Hard work keeping a dog when family member has allergy
By HELEN PALMER
A mother called to ask what she should do with her dog since one of her children has been diagnosed with severe allergies and the other children won’t consider finding another home for the pet.
This is a tricky question, since it involves the health and welfare of one and the emotional status of the rest of the family already stressed with the medical diagnosis. The first thing is to banish the dog from the patient’s bedroom if he has been allowed in there in the past. Then the bedroom must be thoroughly cleaned.
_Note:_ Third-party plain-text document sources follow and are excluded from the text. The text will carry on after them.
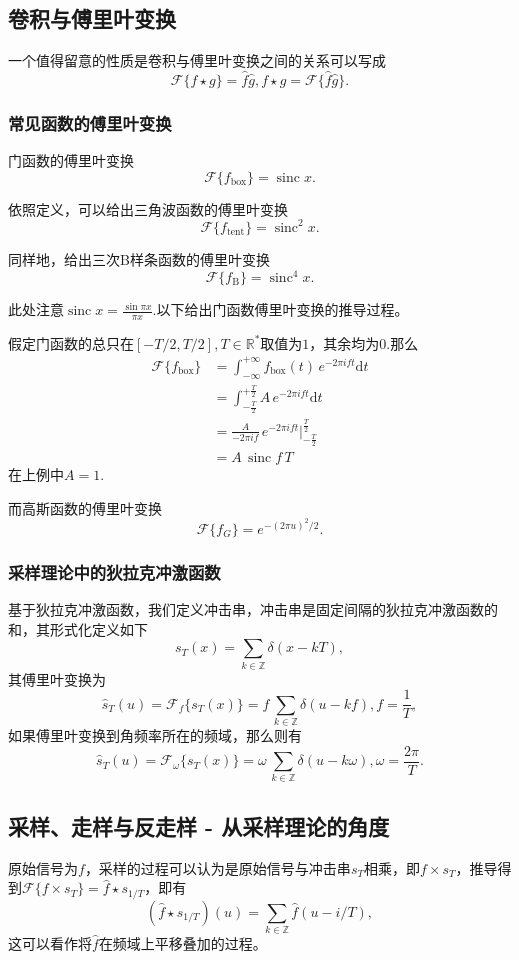 \documentclass{ctexart}
\begin{document}
	\subsection{卷积与傅里叶变换}
	一个值得留意的性质是卷积与傅里叶变换之间的关系可以写成
	\[\mathcal F\{f\star g\}=\hat f\hat g,f\star g=\mathcal F\{\hat f\hat g\}.\]

	\subsubsection{常见函数的傅里叶变换}
	门函数的傅里叶变换
	\[\mathcal F\{f_{\text{box}}\}=\operatorname{sinc}x.\]

	依照定义，可以给出三角波函数的傅里叶变换
	\[\mathcal F\{f_{\text{tent}}\}=\operatorname{sinc}^2x.\]

	同样地，给出三次B样条函数的傅里叶变换
	\[ \mathcal F\{ f_{\text{B}} \}=\operatorname{sinc}^4x. \]

	此处注意$\operatorname{sinc}x=\frac{\sin \pi x}{\pi x}$.以下给出门函数傅里叶变换的推导过程。

	假定门函数的总只在$[-T/2,T/2],T\in\mathbb{R}^*$取值为$1$，其余均为$0$.那么
	\[
		\begin{aligned}
			\mathcal F \{f_{\text{box}}\}
			&=\int_{-\infty}^{+\infty} f_{\text{box}}(t)\,e^{-2\pi ift}\mathrm dt \\
			&=\int_{-\frac T2}^{+\frac T2} A\,e^{-2\pi ift}\mathrm dt \\
			&=\frac A{-2\pi if}\,e^{-2\pi ift}\Big|^{\frac T2}_{-\frac T2} \\
			&=A\,\operatorname{sinc}{f\,T}
		\end{aligned}
	\]
	在上例中$A=1$.

	而高斯函数的傅里叶变换
	\[ \mathcal F\{f_G\}=e^{-(2\pi u)^2/2}. \]

	\subsubsection{采样理论中的狄拉克冲激函数}
	基于狄拉克冲激函数，我们定义冲击串，冲击串是固定间隔的狄拉克冲激函数的和，其形式化定义如下
	\[ s_T(x)=\sum_{k\in\mathbb Z}\delta(x-kT), \]
	其傅里叶变换为
	\[ \hat s_T(u)=\mathcal F_f \{s_T(x)\}=f\,\sum_{k\in\mathbb Z}\delta(u-kf),f=\frac1T, \]
	如果傅里叶变换到角频率所在的频域，那么则有
	\[ \hat s_T(u)=\mathcal F_\omega \{s_T(x)\}=\omega\,\sum_{k\in\mathbb Z}\delta(u-k\omega),\omega=\frac{2\pi}T. \]

	\subsection{采样、走样与反走样 - 从采样理论的角度}
	原始信号为$f$，采样的过程可以认为是原始信号与冲击串$s_T$相乘，即$f\times s_T$，推导得到$\mathcal F\{f\times s_T\}=\hat f\star s_{1/T}$，即有
	\[ (\hat f\star s_{1/T})(u)=\sum_{k\in\mathbb Z}\hat f(u-i/T), \]
	这可以看作将$\hat f$在频域上平移叠加的过程。
\end{document}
So the dog takes up residence in one of the other children’s rooms. Will they become allergic too? One of the suggestions I received when I asked a veterinarian is to keep the animal groomed. A dog that is washed and combed every week or two does not carry the loose hair and dander which are the main allergens for humans. For the sake of the dog, invest in the mildest shampoo from your veterinarian. Normal shampoos for dogs will cause the skin to dry out, itch and flake if used too often. There is a special shampoo called “Allerpet” that is supposed to reduce the itching, flaking, shedding and dander. I have not used it, so I don’t know how well it works, ask your veterinarian.
Short-haired dogs and dogs with only one coat (no undercoat) are less likely to cause an allergic reaction than one with a thick or a long coat. If your dog does have a thick or long coat, ask your veterinarian about the possibilities of shearing him. However, if you do shear the animal, be kind to him and provide dense shade during the summer so he doesn’t become sunburned or else plan to bring him indoors in the heat of the day.
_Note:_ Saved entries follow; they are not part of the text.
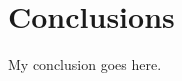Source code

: \documentclass[herrin-thesis.tex]{subfiles}
\begin{document}
\chapter{Conclusions}
\label{ch:conclusion}

My conclusion goes here.
\end{document}

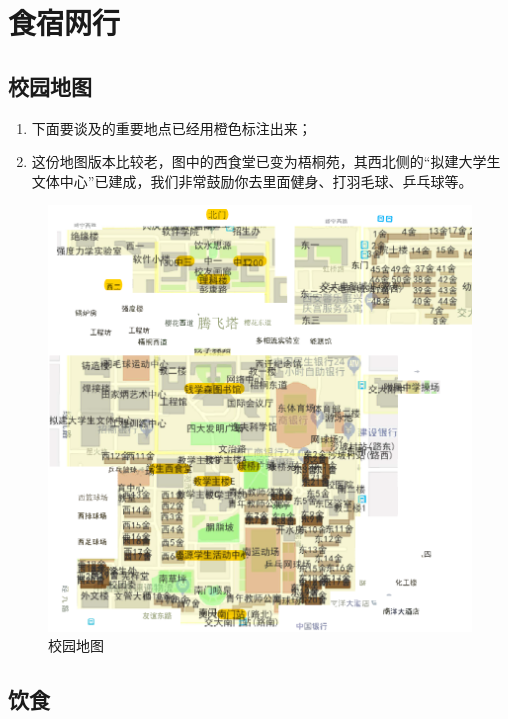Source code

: \section{食宿网行}
    \subsection{校园地图}
    \begin{enumerate}
        \item 下面要谈及的重要地点已经用橙色标注出来；
        \item 这份地图版本比较老，图中的西食堂已变为梧桐苑，其西北侧的“拟建大学生文体中心”已建成，我们非常鼓励你去里面健身、打羽毛球、乒乓球等。
    \end{enumerate}
   
   \begin{figure}       
        \includegraphics[scale=0.7]{./picture/map.png}     
        \caption{校园地图}
        \label{map}  
    \end{figure}    



    \subsection{饮食}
To follow up on this family decision, the rest of the family will have to be willing to sacrifice some time in order to keep the dog. If the rest of the children go out to play with the dog, they must be willing to change their clothes and wash their hands before they join the allergic child. Someone will have to monitor the other siblings’ rooms and make sure that they are kept clean and the bedding is washed, but not with the patient’s bedding. Furthermore, the dog should be given his own bed on the floor beside the bed and not allowed to sleep with any of the children.
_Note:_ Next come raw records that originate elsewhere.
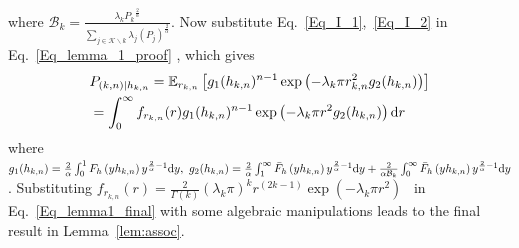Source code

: \documentclass[final]{IEEEtran}
\begin{document}
where ${\mathcal{B}_k}=\frac{{\lambda_k}{P_k}^{\frac{2}{\alpha}}}{\sum_{j\in\mathcal{K}\backslash k}{\lambda_j}\left({P_j}\right)^{\frac{2}{\alpha}}}$. Now substitute Eq.~\ref{Eq_I_1},~\ref{Eq_I_2} in Eq.~\ref{Eq_lemma_1_proof} , which gives
\begin{align}
\label{Eq_lemma1_final}
&P_{(k,n)|h_{k,n}}=\mathbb{E}_{r_{k,n}}\left[g_1(h_{k,n})^{n-1}\exp\left(-\lambda_k\pi r_{k,n}^2g_2(h_{k,n})\right)\right]\nonumber\\
&=\int_{0}^{\infty}f_{r_{k,n}}(r)g_1(h_{k,n})^{n-1}\exp\left(-\lambda_k\pi r^2g_2(h_{k,n})\right){\rm d}r
\end{align}
where $g_1(h_{k,n})=\frac{2}{\alpha}\int_{0}^{1}F_h\left(yh_{k,n}\right)y^{\frac{2}{\alpha}-1}{\rm d}y,\ g_2(h_{k,n})=\frac{2}{\alpha}\int_{1}^{\infty}\bar{F}_h\left(yh_{k,n}\right)y^{\frac{2}{\alpha}-1}{\rm d}y+\frac{2}{\alpha\mathcal{B}_k}\int_{0}^{\infty}\bar{F}_h\left(yh_{k,n}\right)y^{\frac{2}{\alpha}-1}{\rm d}y$. Substituting $f_{r_{k,n}}(r)=\frac{2}{\Gamma(k)}(\lambda_k\pi)^k r^{(2k-1)}\exp(-\lambda_k\pi r^2)$~\cite{haenggi2012stochastic} in Eq.~\ref{Eq_lemma1_final} with some algebraic manipulations leads to the final result in Lemma~\ref{lem:assoc}.
\vspace{-3mm}
\end{document}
If it is at all possible, designate certain rooms as “dog-free” areas so the allergic child can mingle with the family and enjoy videotapes and family entertainment without the fear of an allergic reaction. However, the dog should be allowed in at least one “public room” for the simple reason that canines are pack animals and can get depressed if they are isolated from their pack (family). As I said, this is a tricky question to answer. Good Luck!